> [WHAT THE EXERCISE ASKS] Return only the count of lines in the listing below where the word "double" appears.

───── EXERCISE DATA ─────

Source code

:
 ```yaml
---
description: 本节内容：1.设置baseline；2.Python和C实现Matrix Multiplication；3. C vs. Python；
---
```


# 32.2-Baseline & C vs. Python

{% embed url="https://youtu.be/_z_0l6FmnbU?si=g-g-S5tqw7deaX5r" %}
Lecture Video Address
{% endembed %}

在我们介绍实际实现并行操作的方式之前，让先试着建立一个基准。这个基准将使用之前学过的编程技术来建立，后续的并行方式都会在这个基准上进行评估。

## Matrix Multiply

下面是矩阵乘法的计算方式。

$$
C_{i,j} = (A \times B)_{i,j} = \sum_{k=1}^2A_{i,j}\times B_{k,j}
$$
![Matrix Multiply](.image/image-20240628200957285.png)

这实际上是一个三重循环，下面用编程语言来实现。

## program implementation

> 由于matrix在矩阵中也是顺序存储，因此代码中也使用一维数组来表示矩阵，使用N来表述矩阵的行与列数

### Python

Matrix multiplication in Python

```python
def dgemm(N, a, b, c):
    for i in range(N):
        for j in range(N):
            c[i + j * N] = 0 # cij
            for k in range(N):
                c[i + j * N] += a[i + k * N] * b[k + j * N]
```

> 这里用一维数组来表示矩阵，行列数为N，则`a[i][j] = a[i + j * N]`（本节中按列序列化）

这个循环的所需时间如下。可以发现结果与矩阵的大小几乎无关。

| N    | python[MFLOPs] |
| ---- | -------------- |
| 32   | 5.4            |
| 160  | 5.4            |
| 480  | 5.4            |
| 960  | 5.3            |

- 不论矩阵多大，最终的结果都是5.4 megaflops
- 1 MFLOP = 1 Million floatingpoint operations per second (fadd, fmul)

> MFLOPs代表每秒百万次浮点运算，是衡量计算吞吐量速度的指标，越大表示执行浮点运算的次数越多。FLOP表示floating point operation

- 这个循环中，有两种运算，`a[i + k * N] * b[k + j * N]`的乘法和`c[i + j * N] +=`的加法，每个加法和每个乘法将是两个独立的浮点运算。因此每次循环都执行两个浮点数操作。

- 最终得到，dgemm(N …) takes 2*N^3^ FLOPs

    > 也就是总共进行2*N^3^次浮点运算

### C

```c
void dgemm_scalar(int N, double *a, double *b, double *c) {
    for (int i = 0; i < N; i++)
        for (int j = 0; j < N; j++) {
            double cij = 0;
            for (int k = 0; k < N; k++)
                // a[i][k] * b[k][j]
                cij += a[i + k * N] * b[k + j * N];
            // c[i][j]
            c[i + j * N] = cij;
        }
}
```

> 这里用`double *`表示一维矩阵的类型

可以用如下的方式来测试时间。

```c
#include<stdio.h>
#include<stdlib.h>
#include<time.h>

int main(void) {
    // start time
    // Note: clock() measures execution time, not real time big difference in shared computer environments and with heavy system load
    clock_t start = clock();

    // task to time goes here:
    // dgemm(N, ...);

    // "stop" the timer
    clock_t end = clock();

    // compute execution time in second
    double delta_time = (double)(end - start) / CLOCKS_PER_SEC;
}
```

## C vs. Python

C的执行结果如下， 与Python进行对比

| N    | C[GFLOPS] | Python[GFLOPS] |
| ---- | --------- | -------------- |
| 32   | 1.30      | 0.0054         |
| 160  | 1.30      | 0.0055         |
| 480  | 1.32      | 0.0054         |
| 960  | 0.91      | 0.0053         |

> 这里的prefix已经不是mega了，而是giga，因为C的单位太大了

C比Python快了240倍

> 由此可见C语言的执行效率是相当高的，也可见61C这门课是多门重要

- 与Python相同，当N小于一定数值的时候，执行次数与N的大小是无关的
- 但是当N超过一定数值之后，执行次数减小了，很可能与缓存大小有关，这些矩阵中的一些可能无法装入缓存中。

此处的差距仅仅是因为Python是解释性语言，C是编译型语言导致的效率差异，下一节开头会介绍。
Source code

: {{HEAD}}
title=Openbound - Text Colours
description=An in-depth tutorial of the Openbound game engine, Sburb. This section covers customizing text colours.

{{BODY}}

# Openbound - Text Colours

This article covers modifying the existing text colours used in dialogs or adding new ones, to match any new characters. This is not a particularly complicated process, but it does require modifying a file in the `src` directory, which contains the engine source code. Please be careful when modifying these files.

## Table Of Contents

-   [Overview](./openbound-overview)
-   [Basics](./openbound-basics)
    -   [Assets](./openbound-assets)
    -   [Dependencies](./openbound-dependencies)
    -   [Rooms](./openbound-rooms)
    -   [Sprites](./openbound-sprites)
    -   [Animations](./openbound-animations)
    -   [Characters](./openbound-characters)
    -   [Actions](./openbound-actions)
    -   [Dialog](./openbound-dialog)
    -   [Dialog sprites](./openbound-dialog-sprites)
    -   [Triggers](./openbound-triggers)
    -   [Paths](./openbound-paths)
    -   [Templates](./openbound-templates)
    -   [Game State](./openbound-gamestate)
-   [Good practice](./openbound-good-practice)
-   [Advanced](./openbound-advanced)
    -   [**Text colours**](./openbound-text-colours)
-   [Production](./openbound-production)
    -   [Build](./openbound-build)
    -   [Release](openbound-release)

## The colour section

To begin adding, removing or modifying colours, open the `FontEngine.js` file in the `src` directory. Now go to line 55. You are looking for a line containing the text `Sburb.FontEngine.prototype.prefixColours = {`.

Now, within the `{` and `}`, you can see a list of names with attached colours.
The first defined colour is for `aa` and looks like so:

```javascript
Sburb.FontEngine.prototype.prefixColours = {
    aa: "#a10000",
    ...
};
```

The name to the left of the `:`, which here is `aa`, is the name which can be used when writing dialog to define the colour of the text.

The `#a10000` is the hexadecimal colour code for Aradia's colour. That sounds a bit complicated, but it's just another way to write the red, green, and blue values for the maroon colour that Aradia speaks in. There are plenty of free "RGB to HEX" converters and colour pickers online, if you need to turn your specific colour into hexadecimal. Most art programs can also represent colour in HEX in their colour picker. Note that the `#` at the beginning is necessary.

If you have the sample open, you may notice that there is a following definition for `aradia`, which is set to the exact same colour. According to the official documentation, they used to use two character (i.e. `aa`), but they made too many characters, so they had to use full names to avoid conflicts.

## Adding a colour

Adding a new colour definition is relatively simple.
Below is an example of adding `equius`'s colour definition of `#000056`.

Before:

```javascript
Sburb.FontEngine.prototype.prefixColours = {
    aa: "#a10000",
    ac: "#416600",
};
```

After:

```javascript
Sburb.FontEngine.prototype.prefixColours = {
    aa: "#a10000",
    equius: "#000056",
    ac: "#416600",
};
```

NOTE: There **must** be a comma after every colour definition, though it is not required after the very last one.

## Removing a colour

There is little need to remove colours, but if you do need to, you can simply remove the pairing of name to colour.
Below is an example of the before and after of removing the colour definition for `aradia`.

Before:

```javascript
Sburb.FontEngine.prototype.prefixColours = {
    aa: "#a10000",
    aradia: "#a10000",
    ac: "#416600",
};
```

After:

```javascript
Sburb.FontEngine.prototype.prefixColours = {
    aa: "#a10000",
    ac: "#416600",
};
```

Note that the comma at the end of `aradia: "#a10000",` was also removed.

─────

> [PROBLEM SOLUTION] 4